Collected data
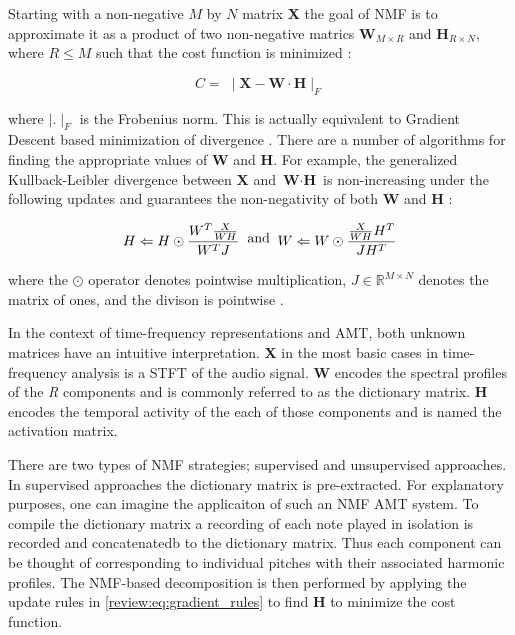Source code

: Starting with a non-negative $M$ by $N$ matrix \textbf{X} the goal of \ac{NMF} is to
approximate it as a product of two non-negative matrics $ \textbf{W}_{M \times
    R}$ and $\textbf{H}_{R \times N}$, where $R \leq M$ such that the cost function is
minimized :

\begin{equation}
  C = \;\mid \textbf{X} - \textbf{W}\cdot \textbf{H} \mid _ {F}
\end{equation}

where $\mid . \mid_{F}$ is the Frobenius norm. This is actually equivalent to
Gradient Descent based minimization of divergence \cite{nmfamt2003:Smaragdis}.
There are a number of algorithms for finding the appropriate values of
\textbf{W} and \textbf{H}. For example, the generalized Kullback-Leibler
divergence between \textbf{X} and $\textbf{W}\cdot \textbf{H}$ is non-increasing
under the following updates and guarantees the non-negativity of both \textbf{W}
and \textbf{H} :

\begin{equation}
  \begin{split}
    H \Leftarrow H \odot \frac{W^{T}\frac{X}{WH}}{W^{T}J}
  \end{split}
  \text{\;\;and\;\;}
  \begin{split}
    W \Leftarrow W \odot \frac{\frac{X}{WH}H^{T}}{JH^{T}}
  \end{split}
  \label{review:eq:gradient_rules}
\end{equation}

where the $\odot$ operator denotes pointwise multiplication, $J \in
  \mathbb{R}^{M \times N}$ denotes the matrix of ones, and the divison is
pointwise \cite{amt2019:Benetos}.

In the context of time-frequency representations and \ac{AMT}, both unknown matrices
have an intuitive interpretation. \textbf{X} in the most basic cases in
time-frequency analysis is a \ac{STFT} of the audio signal. \textbf{W} encodes the
spectral profiles of the \emph{R} components and is commonly referred to as the
dictionary matrix. \textbf{H} encodes the temporal activity of the each of those
components and is named the activation matrix.

There are two types of \ac{NMF} strategies; supervised and
unsupervised approaches. In supervised approaches the dictionary matrix is
pre-extracted. For explanatory purposes, one can imagine the applicaiton of such
an \ac{NMF} \ac{AMT} system. To compile the dictionary matrix a recording of each note
played in isolation is recorded and concatenatedb to the dictionary matrix. Thus each component can be
thought of corresponding to individual pitches with their associated harmonic
profiles. The \ac{NMF}-based decomposition is then performed by applying the update
rules in \autoref{review:eq:gradient_rules} to find \textbf{H} to minimize the
cost function.

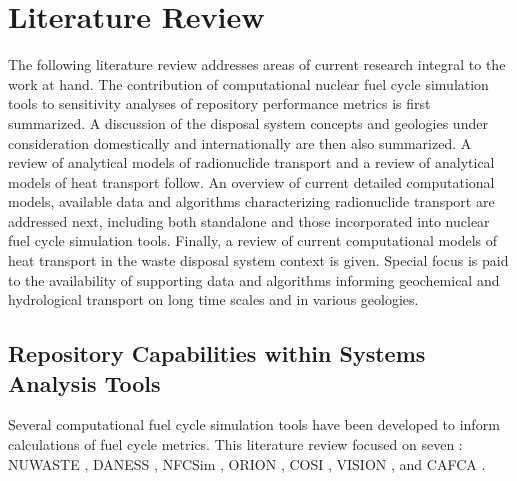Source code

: \chapter{Literature Review}
\label{ch:litrev}

The following literature review addresses areas of current research
integral to the work at hand. The contribution of computational nuclear fuel
cycle simulation tools to sensitivity analyses of repository performance
metrics is first summarized. A discussion of the disposal system concepts and 
geologies under consideration domestically and internationally are then also 
summarized. A review of analytical models of radionuclide transport
and a review of analytical models of heat transport follow. An overview of 
current detailed computational models, available data and algorithms 
characterizing radionuclide transport are addressed next, including both standalone
and those incorporated into nuclear fuel cycle simulation tools. Finally, a
review of current computational models of heat transport in the waste disposal
system context is given. Special focus is paid to the availability of
supporting data and algorithms informing geochemical and hydrological
transport on long time scales and in various geologies. 

\section{Repository Capabilities within Systems Analysis Tools}
\label{sec:SA_repos}




Several computational fuel cycle simulation tools have been developed to inform 
calculations of fuel cycle metrics. This literature review focused on seven : 
\gls{NUWASTE} \cite{abkowitz_nuclear_2010},
\gls{DANESS} \cite{yacout_daness_2011,van_den_durpel_daness:_2006}, 
\gls{NFCSim} \cite{schneider_nfcsim_2004},
ORION \cite{gregg_orion_2011},
\gls{COSI} \cite{boucher_international_2010},
\gls{VISION} \cite{yacout_vision_2006, wilson_comparing_2011, 
radel_repository_2007, boucher_international_2010}, and
\gls{CAFCA} \cite{guerin_impact_2009}.

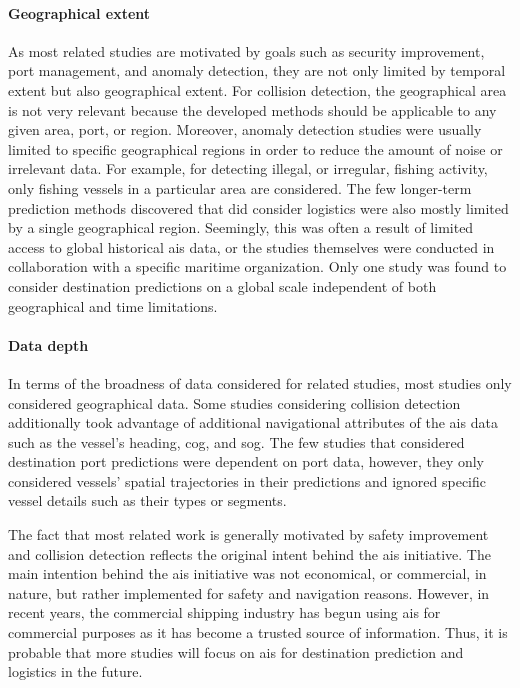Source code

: \paragraph{Geographical extent}
As most related studies are motivated by goals such as security improvement, port management, and anomaly detection, they are not only limited by temporal extent but also geographical extent. For collision detection, the geographical area is not very relevant because the developed methods should be applicable to any given area, port, or region. Moreover, anomaly detection studies were usually limited to specific geographical regions in order to reduce the amount of noise or irrelevant data. For example, for detecting illegal, or irregular, fishing activity, only fishing vessels in a particular area are considered. The few longer-term prediction methods discovered that did consider logistics were also mostly limited by a single geographical region. Seemingly, this was often a result of limited access to global historical \acrshort{ais} data, or the studies themselves were conducted in collaboration with a specific maritime organization. Only one study was found to consider destination predictions on a global scale independent of both geographical and time limitations.

\paragraph{Data depth}
In terms of the broadness of data considered for related studies, most studies only considered geographical data. Some studies considering collision detection additionally took advantage of additional navigational attributes of the \acrshort{ais} data such as the vessel's heading, \acrfull{cog}, and \acrfull{sog}. The few studies that considered destination port predictions were dependent on port data, however, they only considered vessels' spatial trajectories in their predictions and ignored specific vessel details such as their types or segments.

The fact that most related work is generally motivated by safety improvement and collision detection reflects the original intent behind the \acrshort{ais} initiative. The main intention behind the \acrshort{ais} initiative was not economical, or commercial, in nature, but rather implemented for safety and navigation reasons. However, in recent years, the commercial shipping industry has begun using \acrshort{ais} for commercial purposes as it has become a trusted source of information. Thus, it is probable that more studies will focus on \acrshort{ais} for destination prediction and logistics in the future.

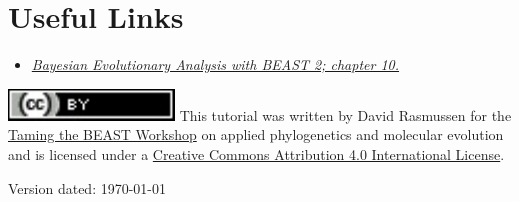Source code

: \documentclass[11pt]{article}
\begin{document}
\bigskip
\section{Useful Links}

\begin{itemize}
\item \href{http://www.beast2.org/book.html}{\textit{Bayesian Evolutionary Analysis with BEAST 2; chapter 10.}}  \citep{BEAST2book2014}
\end{itemize}


\href{http://creativecommons.org/licenses/by/4.0/}{\includegraphics[scale=0.8]{figures/ccby.pdf}} This tutorial was written by David Rasmussen for the \href{https://www.bsse.ethz.ch/cevo/taming-the-beast.html}{Taming the BEAST Workshop} on applied phylogenetics and molecular evolution and is licensed under a \href{http://creativecommons.org/licenses/by/4.0/}{Creative Commons Attribution 4.0 International License}. 



Version dated: \today







\printbibliography[heading=relevref]
\end{document}
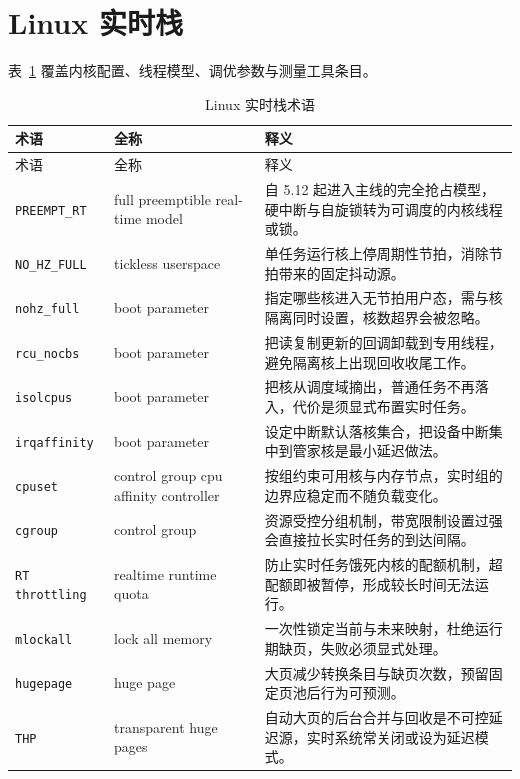 \documentclass[12pt,a4paper,fontset=fandol]{ctexbook}
\newcommand{\Tp}[1]{\texttt{#1}}
\begin{document}
\section{Linux 实时栈}

表~\ref{tab:apA-linux} 覆盖内核配置、线程模型、调优参数与测量工具条目。

\begin{longtable}{@{} >{\raggedright\arraybackslash}p{} >{\raggedright\arraybackslash}p{} >{\raggedright\arraybackslash}p{}@{}}
\caption{Linux 实时栈术语}\label{tab:apA-linux} \\
\toprule
术语 & 全称 & 释义 \\
\midrule
\endfirsthead
\toprule
术语 & 全称 & 释义 \\
\midrule
\endhead
\bottomrule
\endfoot
\endlastfoot
\Tp{PREEMPT\_RT} & full preemptible real-time model & 自 5.12 起进入主线的完全抢占模型，硬中断与自旋锁转为可调度的内核线程或锁。 \\
\Tp{NO\_HZ\_FULL} & tickless userspace & 单任务运行核上停周期性节拍，消除节拍带来的固定抖动源。 \\
\Tp{nohz\_full} & boot parameter & 指定哪些核进入无节拍用户态，需与核隔离同时设置，核数超界会被忽略。 \\
\Tp{rcu\_nocbs} & boot parameter & 把读复制更新的回调卸载到专用线程，避免隔离核上出现回收收尾工作。 \\
\Tp{isolcpus} & boot parameter & 把核从调度域摘出，普通任务不再落入，代价是须显式布置实时任务。 \\
\Tp{irqaffinity} & boot parameter & 设定中断默认落核集合，把设备中断集中到管家核是最小延迟做法。 \\
\Tp{cpuset} & control group cpu affinity controller & 按组约束可用核与内存节点，实时组的边界应稳定而不随负载变化。 \\
\Tp{cgroup} & control group & 资源受控分组机制，带宽限制设置过强会直接拉长实时任务的到达间隔。 \\
\Tp{RT throttling} & realtime runtime quota & 防止实时任务饿死内核的配额机制，超配额即被暂停，形成较长时间无法运行。 \\
\Tp{mlockall} & lock all memory & 一次性锁定当前与未来映射，杜绝运行期缺页，失败必须显式处理。 \\
\Tp{hugepage} & huge page & 大页减少转换条目与缺页次数，预留固定页池后行为可预测。 \\
\Tp{THP} & transparent huge pages & 自动大页的后台合并与回收是不可控延迟源，实时系统常关闭或设为延迟模式。 \\

\end{longtable}
\end{document}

• _GOAL OF THE EXERCISE_:
Beginning with the line that has "parameter & 设定中断默认落核集合，把设备中断集中到管家核是最小延迟做法。 \\" and ending with the line that has "quota & 防止实时任务饿死内核的配额机制，超配额即被暂停，形成较长时间无法运行。 \\", set down the lines above exactly and include no others.

• _REPLY TO THE EXERCISE_:
\Tp{irqaffinity} & boot parameter & 设定中断默认落核集合，把设备中断集中到管家核是最小延迟做法。 \\
\Tp{cpuset} & control group cpu affinity controller & 按组约束可用核与内存节点，实时组的边界应稳定而不随负载变化。 \\
\Tp{cgroup} & control group & 资源受控分组机制，带宽限制设置过强会直接拉长实时任务的到达间隔。 \\
\Tp{RT throttling} & realtime runtime quota & 防止实时任务饿死内核的配额机制，超配额即被暂停，形成较长时间无法运行。 \\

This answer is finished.